[Opening Dataset excerpts section]
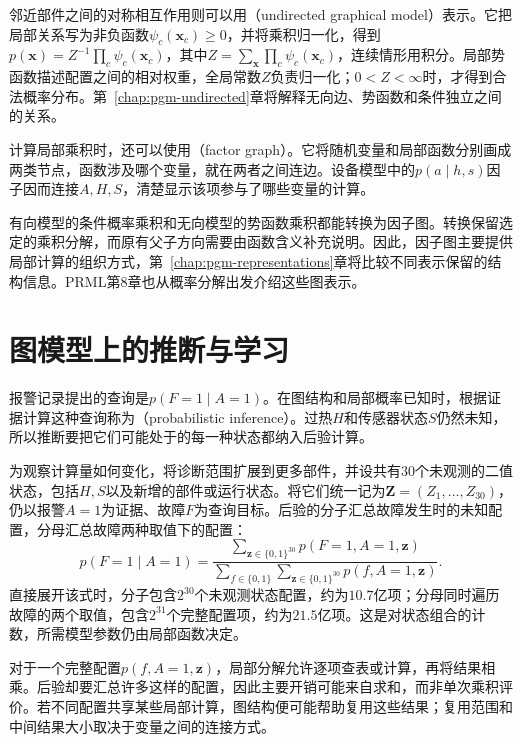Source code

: 邻近部件之间的对称相互作用则可以用（undirected graphical model）表示。它把局部关系写为非负函数$\psi_c(\bm x_c)\geq0$，并将乘积归一化，得到$p(\bm x)=Z^{-1}\prod_c\psi_c(\bm x_c)$，其中$Z=\sum_{\bm x}\prod_c\psi_c(\bm x_c)$，连续情形用积分。局部势函数描述配置之间的相对权重，全局常数$Z$负责归一化；$0<Z<\infty$时，才得到合法概率分布。第~\ref{chap:pgm-undirected}章将解释无向边、势函数和条件独立之间的关系。

计算局部乘积时，还可以使用（factor graph）。它将随机变量和局部函数分别画成两类节点，函数涉及哪个变量，就在两者之间连边。设备模型中的$p(a\mid h,s)$因子因而连接$A,H,S$，清楚显示该项参与了哪些变量的计算。

有向模型的条件概率乘积和无向模型的势函数乘积都能转换为因子图。转换保留选定的乘积分解，而原有父子方向需要由函数含义补充说明。因此，因子图主要提供局部计算的组织方式，第~\ref{chap:pgm-representations}章将比较不同表示保留的结构信息。PRML第8章也从概率分解出发介绍这些图表示。

\section{图模型上的推断与学习}
\label{sec:pgm-overview-inference-learning}

报警记录提出的查询是$p(F=1\mid A=1)$。在图结构和局部概率已知时，根据证据计算这种查询称为（probabilistic inference）。过热$H$和传感器状态$S$仍然未知，所以推断要把它们可能处于的每一种状态都纳入后验计算。

为观察计算量如何变化，将诊断范围扩展到更多部件，并设共有$30$个未观测的二值状态，包括$H,S$以及新增的部件或运行状态。将它们统一记为$\bm{Z}=(Z_1,\ldots,Z_{30})$，仍以报警$A=1$为证据、故障$F$为查询目标。后验的分子汇总故障发生时的未知配置，分母汇总故障两种取值下的配置：
\begin{equation}
  p(F=1\mid A=1)
  =
  \frac{
    \displaystyle\sum_{\bm{z}\in\{0,1\}^{30}}
    p(F=1,A=1,\bm{z})
  }{
    \displaystyle\sum_{f\in\{0,1\}}
    \sum_{\bm{z}\in\{0,1\}^{30}}
    p(f,A=1,\bm{z})
  }.
  \label{eq:pgm-overview-expanded-diagnosis}
\end{equation}
直接展开该式时，分子包含$2^{30}$个未观测状态配置，约为$10.7$亿项；分母同时遍历故障的两个取值，包含$2^{31}$个完整配置项，约为$21.5$亿项。这是对状态组合的计数，所需模型参数仍由局部函数决定。

对于一个完整配置$p(f,A=1,\bm{z})$，局部分解允许逐项查表或计算，再将结果相乘。后验却要汇总许多这样的配置，因此主要开销可能来自求和，而非单次乘积评价。若不同配置共享某些局部计算，图结构便可能帮助复用这些结果；复用范围和中间结果大小取决于变量之间的连接方式。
[Closing Dataset excerpts section]
* **Exercise requirements**
From the entries above, copy out every line where the string "displaystyle" appears.

* **Task output**
    \displaystyle\sum_{\bm{z}\in\{0,1\}^{30}}
    \displaystyle\sum_{f\in\{0,1\}}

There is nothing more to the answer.